● **AIM OF THE TASK**: How many lines in the entries below contain "OtherTok"? Answer with the number only.

● **Data extracted from a collection**:
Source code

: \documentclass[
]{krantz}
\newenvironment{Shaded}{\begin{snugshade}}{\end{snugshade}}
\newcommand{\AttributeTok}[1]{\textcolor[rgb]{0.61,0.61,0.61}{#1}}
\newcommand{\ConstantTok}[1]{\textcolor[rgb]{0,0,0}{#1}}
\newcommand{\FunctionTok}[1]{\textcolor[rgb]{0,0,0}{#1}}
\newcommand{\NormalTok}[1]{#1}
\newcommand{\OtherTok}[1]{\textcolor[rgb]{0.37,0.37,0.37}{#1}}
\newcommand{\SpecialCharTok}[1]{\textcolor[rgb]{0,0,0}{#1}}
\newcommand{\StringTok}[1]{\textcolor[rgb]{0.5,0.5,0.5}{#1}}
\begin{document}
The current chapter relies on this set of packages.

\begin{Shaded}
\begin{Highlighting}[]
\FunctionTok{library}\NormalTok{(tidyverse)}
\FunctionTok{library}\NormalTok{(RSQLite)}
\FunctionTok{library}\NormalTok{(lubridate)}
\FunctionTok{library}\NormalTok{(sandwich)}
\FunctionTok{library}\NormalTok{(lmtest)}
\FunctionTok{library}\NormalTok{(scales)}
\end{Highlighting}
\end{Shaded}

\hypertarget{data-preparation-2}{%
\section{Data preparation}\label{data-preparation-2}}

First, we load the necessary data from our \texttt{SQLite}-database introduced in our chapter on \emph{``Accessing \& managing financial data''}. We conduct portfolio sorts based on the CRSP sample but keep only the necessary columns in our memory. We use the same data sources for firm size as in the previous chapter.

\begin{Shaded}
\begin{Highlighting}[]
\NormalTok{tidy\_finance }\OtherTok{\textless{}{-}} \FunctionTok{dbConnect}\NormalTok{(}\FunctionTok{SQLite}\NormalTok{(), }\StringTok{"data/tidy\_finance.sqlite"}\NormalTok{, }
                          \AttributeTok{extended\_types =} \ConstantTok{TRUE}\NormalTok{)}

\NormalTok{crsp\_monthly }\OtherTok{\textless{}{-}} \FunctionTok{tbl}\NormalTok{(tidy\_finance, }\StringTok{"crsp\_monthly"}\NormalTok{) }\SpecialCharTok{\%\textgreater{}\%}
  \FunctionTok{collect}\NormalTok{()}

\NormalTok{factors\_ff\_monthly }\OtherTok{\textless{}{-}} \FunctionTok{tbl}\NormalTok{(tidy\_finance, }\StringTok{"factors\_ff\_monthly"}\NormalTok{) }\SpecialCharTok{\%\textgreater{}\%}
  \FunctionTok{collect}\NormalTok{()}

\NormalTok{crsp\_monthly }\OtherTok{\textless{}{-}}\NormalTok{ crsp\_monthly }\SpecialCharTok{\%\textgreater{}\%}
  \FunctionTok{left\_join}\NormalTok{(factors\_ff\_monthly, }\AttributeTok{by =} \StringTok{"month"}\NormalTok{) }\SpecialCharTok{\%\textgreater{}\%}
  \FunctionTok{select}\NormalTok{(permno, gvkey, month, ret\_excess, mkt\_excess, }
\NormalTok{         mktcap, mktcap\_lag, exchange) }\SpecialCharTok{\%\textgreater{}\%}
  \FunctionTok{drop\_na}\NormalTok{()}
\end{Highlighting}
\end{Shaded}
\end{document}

● **RESPONSE TO THIS EXERCISE**: 5